Arundel court marks annual Adoption Day

Ceremony is one of several around Maryland

  • Anne Arundel Circuit Judge J. Michael Wachs shakes hands with Justin Tayman, 6, who was adopted along with his sisters, Jacqueline, 13, and Jessica, 11, by James and Jennifer Tayman, right.
Anne Arundel Circuit Judge J. Michael Wachs shakes hands with… (Baltimore Sun photo by Algerina…)
November 20, 2009|By Andrea F. Siegel | Baltimore Sun reporter

In the universe of courtroom decorum, nobody's voice competes with the judge's.

Except on Thursday, when the babbling, whispering and shrieks evoked laughter in a packed Anne Arundel County courtroom, as the court marked its third annual Adoption Day with - what else? - adoptions.
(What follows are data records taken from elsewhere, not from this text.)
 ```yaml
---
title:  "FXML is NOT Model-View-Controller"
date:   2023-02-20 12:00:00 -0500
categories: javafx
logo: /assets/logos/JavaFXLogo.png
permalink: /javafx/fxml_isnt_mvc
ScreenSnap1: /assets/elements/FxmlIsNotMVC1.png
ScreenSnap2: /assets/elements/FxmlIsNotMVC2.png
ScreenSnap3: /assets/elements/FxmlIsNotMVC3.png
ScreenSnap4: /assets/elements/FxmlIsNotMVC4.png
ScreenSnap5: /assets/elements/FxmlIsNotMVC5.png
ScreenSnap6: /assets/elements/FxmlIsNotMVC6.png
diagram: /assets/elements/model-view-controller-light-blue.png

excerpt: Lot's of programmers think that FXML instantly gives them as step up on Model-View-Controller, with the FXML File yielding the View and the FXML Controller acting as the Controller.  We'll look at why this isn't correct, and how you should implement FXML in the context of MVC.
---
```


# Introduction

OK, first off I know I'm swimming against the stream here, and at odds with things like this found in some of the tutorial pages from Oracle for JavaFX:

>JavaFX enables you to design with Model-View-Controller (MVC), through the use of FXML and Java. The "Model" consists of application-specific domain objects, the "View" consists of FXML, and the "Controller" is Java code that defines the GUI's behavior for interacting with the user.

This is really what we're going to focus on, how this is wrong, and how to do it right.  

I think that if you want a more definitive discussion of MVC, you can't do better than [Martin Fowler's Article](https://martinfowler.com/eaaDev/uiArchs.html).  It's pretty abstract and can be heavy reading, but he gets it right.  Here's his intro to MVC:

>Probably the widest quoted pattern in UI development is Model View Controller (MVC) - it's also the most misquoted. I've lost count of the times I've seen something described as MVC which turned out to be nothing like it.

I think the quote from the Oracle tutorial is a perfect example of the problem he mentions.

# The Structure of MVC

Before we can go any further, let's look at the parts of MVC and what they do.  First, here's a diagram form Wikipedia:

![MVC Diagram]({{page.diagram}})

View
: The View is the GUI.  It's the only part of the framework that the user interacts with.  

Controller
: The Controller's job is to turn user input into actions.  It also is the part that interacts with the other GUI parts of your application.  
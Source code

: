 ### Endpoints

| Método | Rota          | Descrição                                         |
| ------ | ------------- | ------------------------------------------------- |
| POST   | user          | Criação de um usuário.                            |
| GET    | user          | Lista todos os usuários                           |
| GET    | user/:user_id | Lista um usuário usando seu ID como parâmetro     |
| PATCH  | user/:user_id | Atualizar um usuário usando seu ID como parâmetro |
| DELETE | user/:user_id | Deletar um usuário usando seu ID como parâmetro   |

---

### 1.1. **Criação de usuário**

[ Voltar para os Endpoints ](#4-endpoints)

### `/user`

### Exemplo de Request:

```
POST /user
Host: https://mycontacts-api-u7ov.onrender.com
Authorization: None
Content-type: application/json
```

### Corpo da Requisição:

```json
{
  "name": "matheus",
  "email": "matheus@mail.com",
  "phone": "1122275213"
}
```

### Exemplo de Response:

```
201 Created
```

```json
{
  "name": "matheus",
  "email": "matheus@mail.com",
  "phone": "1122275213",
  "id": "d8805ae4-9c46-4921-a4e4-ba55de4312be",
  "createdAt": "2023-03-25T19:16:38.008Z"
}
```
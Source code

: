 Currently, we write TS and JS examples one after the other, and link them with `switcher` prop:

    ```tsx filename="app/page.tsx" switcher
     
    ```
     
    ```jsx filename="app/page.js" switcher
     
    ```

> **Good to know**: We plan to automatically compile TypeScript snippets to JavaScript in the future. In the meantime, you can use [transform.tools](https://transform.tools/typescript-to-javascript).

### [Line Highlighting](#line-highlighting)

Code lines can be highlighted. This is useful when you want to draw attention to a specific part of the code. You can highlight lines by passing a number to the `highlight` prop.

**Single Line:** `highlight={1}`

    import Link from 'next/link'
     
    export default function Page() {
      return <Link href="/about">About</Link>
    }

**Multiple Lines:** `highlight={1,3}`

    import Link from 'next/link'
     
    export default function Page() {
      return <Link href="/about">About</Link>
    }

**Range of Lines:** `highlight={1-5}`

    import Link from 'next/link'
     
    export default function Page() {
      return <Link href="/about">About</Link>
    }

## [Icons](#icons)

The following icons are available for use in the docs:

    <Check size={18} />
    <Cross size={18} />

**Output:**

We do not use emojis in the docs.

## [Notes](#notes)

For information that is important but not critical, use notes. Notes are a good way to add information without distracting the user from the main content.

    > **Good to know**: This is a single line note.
Older children lost the "foster" label, and parents dropped the "temporary" or "waiting" label. Eyes misted over as kids asked the women who officially became "Mom" if they could have more cake. In a room where cameras are usually banned, the judge posed with 10 families. Unlike most court proceedings, everyone left smiling.

"She was the child God intended for us," Fred Tombar said as 10-month-old Chloe, squirming in her daddy's arms, spat out a green pacifier, gurgled and smiled at her mom, Jilla Tombar.

"People said she's so lucky. We say we are so lucky," Jilla Tombar said.

The Fort Washington couple - he's a senior adviser to the secretary of the U.S. Department of Housing and Urban Development and she's a consultant for nonprofits - said they hoped participating in a National Adoption Day event would help shine a light on adoption within the African-American community.

The celebration is among many this week in Maryland courts marking the 10th National Adoption Day. The day was established to draw attention to the need for homes for more than 125,000 children and to celebrate adoptions.

On Saturday, in Baltimore Circuit Court, a record number of children - 56 - will become part of new families at the same time. That morning in Baltimore County Circuit Court, two adoptive parents, one a sitting judge and one a retired judge, will preside over adoptions.

"This is the first year we have been able to meet our adoption goal in a long time," said Elyn Jones, a spokeswoman for the Department of Human Resources. DHS placed 770 children in fiscal 2009, which ended June 30.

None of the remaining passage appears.